MGOALINDO – Pavel Sivakov, atlet sepeda berusia 24 tahun, telah resmi mengganti kewarganegaraannya di dunia olahraganya tersebut dari Rusia ke Prancis. 

Union Cycliste Internationale (UCI) yang merupakan induk organisasi olahraga sepeda dunia telah mengabulkan permintaan yang diajukan pesepeda untuk tim Ineos Grenadiers tersebut.

Hal ini sesuai dengan aturan yang mereka keluarkan di mana para pembalap asal Rusia dan Belarusia yang memiliki kewarganegaraan ganda diperbolehkan untuk merubah kewarganegaraannya.

Sivakov yang memang besar di Prancis mengaku bahwa keinginannya ini sudah dimiliki sejak lama. Situasi perang yang tengah terjadi semakin membuatnya ingin segera merealisasikannya.

“Saya ingin menjadi warga negara Prancis sejak lama dan telah mengajukan permintaan kepada UCI. Dengan apa yang tengah terjadi di Ukraina saat ini, saya ingin mempercepatnya,” kata Sivakov seperti dikutip dari BBC.

“Saya lahir di Italia dan pindah ke Prancis ketika berusia satu tahun.

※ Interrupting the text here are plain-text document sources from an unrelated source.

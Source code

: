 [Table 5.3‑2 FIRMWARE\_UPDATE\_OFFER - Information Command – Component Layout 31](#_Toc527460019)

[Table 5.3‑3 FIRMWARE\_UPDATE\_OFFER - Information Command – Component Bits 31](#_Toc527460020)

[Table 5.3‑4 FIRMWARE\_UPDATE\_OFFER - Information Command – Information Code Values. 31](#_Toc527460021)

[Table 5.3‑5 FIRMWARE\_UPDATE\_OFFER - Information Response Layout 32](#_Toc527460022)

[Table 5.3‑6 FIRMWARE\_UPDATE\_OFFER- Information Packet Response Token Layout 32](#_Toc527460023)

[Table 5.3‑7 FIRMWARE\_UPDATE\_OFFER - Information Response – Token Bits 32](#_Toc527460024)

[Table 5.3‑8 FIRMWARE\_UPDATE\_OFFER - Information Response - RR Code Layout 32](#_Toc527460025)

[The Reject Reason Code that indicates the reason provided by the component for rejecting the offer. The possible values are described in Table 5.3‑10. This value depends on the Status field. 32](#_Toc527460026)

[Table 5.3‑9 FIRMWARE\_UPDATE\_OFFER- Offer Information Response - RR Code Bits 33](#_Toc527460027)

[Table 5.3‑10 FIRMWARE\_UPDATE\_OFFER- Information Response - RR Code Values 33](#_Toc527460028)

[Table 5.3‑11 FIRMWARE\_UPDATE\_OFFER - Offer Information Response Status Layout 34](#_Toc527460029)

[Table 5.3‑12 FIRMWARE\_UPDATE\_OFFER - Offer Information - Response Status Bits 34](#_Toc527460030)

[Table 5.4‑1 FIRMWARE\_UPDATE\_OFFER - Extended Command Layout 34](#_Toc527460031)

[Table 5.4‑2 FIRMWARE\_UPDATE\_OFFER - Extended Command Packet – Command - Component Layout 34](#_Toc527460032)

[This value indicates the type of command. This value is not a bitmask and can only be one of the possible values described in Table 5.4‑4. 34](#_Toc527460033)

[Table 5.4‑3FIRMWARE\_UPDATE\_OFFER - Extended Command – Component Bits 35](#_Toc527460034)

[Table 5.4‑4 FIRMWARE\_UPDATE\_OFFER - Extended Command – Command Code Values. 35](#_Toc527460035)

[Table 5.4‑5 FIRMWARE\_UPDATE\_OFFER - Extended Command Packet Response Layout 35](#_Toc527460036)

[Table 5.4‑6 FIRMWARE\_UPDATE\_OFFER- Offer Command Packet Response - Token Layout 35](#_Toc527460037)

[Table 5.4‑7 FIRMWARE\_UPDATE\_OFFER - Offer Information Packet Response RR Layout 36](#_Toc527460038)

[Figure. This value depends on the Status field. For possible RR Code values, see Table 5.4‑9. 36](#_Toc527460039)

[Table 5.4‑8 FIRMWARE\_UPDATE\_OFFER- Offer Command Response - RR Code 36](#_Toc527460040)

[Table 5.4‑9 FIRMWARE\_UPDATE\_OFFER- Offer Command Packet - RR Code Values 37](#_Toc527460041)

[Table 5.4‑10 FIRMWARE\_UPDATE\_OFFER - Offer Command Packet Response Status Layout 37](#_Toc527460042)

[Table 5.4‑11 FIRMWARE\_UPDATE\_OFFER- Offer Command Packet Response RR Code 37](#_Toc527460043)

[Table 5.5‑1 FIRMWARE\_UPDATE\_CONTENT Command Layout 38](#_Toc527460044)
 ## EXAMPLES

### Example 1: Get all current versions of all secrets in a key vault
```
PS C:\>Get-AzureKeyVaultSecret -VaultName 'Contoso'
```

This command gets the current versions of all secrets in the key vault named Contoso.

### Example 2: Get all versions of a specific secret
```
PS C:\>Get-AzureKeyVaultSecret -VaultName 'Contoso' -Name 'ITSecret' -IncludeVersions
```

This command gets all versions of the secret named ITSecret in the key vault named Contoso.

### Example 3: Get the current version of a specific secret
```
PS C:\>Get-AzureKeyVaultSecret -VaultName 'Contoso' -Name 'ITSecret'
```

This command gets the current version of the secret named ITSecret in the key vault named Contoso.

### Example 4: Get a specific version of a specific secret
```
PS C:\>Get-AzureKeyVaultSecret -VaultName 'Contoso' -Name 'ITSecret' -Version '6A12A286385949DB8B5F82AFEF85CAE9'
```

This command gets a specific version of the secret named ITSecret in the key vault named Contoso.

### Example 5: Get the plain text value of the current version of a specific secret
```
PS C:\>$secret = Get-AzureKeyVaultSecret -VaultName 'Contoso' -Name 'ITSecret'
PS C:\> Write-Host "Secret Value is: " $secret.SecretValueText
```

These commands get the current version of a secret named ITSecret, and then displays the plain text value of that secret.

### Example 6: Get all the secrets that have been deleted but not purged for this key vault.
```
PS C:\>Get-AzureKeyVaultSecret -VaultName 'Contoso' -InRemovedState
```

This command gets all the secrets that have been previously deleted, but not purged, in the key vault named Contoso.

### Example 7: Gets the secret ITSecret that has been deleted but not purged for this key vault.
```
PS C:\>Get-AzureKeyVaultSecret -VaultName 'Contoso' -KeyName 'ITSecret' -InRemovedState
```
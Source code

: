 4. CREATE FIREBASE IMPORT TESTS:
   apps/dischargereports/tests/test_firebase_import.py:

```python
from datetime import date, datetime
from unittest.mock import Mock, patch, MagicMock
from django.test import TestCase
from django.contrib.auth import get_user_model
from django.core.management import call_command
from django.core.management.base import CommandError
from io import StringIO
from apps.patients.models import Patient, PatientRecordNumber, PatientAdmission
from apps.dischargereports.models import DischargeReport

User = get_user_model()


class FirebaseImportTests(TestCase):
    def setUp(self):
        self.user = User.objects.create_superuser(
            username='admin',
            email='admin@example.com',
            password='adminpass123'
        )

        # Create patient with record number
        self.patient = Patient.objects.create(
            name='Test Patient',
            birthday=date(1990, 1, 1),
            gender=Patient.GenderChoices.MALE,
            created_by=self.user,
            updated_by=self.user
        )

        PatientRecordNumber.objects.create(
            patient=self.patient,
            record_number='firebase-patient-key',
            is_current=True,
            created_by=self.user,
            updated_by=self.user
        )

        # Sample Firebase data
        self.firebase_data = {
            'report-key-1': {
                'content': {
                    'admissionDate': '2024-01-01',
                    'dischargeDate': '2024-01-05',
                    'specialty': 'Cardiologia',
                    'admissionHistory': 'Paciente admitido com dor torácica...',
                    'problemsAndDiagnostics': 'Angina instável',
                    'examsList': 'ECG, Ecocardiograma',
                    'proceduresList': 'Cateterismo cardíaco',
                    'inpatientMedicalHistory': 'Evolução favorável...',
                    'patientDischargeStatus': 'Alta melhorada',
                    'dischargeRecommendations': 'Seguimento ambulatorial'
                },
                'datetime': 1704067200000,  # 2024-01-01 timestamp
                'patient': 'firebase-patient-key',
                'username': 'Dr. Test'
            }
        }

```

Prancis adalah di mana saya tumbuh dan diedukasi serta jatuh cinta dengan mengendarai sepeda yang membawa saya ke balapan. Ini terasa seperti rumah,” lanjutnya.

“Seperti yang saya bilang sebelumnya, saya menentang perang ini dan seluruh pikiran saya bersama warga Ukraina. Layaknya seluruh orang di dunia, saya berharap kedamaian dan akhir yang mulus untuk penderitaan yang tengah terjadi di Ukraina,” pungkasnya.

UCI sendiri memang telah melarang Rusia atau Belarusia untuk ikut serta dalam kegiatan mereka dan juga menghapus enam tim dari kedua negara tersebut dari keanggotannya. Namun, para pembalap dari kedua negara itu masih bisa ikut berlomba dengan status netral.